Start of SUPPLIED DATA

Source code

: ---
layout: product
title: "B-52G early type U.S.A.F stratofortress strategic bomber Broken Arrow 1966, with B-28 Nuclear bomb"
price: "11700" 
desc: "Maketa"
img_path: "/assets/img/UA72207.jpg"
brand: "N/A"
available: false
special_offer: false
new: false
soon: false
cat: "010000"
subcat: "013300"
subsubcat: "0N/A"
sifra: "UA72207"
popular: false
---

End of SUPPLIED DATA

If a line in the records above has the word "false", copy it.

available: false
special_offer: false
new: false
soon: false
popular: false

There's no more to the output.